- Also known as: Woman's World
- Genre: Lifestyle show
- Country of origin: Australia
- Original language: English

Original release
- Network: ABC Television
- Release: 1956 – 1963

= Women's World (TV series) =

Women's World (also known as Woman's World) is an Australian television series which aired from 1956 to 1963 on ABC. Originally broadcast in Sydney and later Melbourne, it would appear the last couple years (and first few months) of the series were only broadcast in Sydney.

Some editions were made (and broadcast live) in Melbourne, but many were made in Sydney, and often telerecorded for Melbourne broadcast (see below).

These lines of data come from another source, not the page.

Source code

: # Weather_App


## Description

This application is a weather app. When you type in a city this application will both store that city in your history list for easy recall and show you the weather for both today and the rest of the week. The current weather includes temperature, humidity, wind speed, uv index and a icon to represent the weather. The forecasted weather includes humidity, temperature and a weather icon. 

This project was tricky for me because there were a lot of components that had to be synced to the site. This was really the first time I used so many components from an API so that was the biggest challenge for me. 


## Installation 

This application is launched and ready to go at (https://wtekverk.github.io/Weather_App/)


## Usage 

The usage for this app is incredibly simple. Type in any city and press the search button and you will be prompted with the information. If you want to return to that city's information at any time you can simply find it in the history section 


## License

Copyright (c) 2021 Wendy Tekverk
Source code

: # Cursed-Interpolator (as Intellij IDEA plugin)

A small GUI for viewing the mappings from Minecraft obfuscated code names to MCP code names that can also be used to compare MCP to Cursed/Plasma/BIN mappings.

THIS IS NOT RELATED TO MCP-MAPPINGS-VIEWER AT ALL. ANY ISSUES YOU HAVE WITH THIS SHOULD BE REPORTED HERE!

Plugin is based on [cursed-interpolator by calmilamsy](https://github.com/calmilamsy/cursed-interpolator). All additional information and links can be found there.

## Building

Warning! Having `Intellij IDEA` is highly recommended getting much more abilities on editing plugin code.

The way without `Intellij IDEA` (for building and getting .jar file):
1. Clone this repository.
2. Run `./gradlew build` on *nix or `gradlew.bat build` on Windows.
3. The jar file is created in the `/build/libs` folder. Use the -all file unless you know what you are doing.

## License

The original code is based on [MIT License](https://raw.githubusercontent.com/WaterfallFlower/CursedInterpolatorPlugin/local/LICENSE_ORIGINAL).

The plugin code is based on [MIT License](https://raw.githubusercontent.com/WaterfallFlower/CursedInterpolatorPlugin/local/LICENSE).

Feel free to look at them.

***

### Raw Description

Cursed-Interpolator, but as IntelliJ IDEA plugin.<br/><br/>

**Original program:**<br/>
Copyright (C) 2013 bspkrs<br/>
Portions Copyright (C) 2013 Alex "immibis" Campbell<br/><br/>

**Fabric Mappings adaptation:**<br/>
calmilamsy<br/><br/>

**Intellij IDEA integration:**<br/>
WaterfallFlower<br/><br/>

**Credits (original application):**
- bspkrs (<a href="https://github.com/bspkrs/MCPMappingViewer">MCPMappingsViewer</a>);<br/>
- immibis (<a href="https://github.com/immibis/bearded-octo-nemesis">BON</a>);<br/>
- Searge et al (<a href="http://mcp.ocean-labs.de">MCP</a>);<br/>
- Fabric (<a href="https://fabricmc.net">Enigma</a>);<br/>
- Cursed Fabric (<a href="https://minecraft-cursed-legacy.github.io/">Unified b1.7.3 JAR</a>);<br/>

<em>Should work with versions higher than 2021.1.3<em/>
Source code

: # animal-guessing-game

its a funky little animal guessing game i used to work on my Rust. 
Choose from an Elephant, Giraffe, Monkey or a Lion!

The series was aimed at the housewives. For example, the 6 October 1959 episode was hosted by Joy Wren, featured a segment on cooking problems, a segment on knitwear, and music provided by Freddie Philips, a pianist. The Sydney-produced episode broadcast in Melbourne on 4 November 1959 featured Gwen Plumb as host, a segment on fashions in nylon, a book review and a piano interlude by Marie van Hove.

Competition in the time-slot varied depending on which ABC station it was shown on, and also depending on when the episode was broadcast. The time-slot itself also varied during the run, and the show usually aired more than once a week. In Melbourne, the 4 November 1959 episode mentioned above, for example, aired against The Honeymooners on HSV-7 and Autumn Affair on GTV-9. In Melbourne on 15 August 1960, competition in the time-slot included The Abbott and Costello Show on HSV-7 and Western Round-Up on GTV-9 (which consisted of B movie westerns like Alias Billy the Kid) For an episode broadcast Monday 11 February 1963 in Sydney (hosted Mary Rossi), competition in the time-slot included game show Say When on TCN-9, and game show Video Village on ATN-7.

==Episode status==
The exact number of episodes still in existence is unknown.

Though not available for viewing, around 19 episodes of the series (along with segments from several other editions) are held by National Archives of Australia, per a search of the archives website (some are listed under the Woman's World title). Hosts of these episodes include Gwen Plumb, Jean Battersby, Corrine Kerby, and Mary Mackay. These episodes exist as 16mm film prints, sometimes known as telerecordings and sometimes as kinescope recordings, that were made of the program.

Two incomplete editions (again not available for viewing) are held by National Film and Sound Archive, also as telerecordings.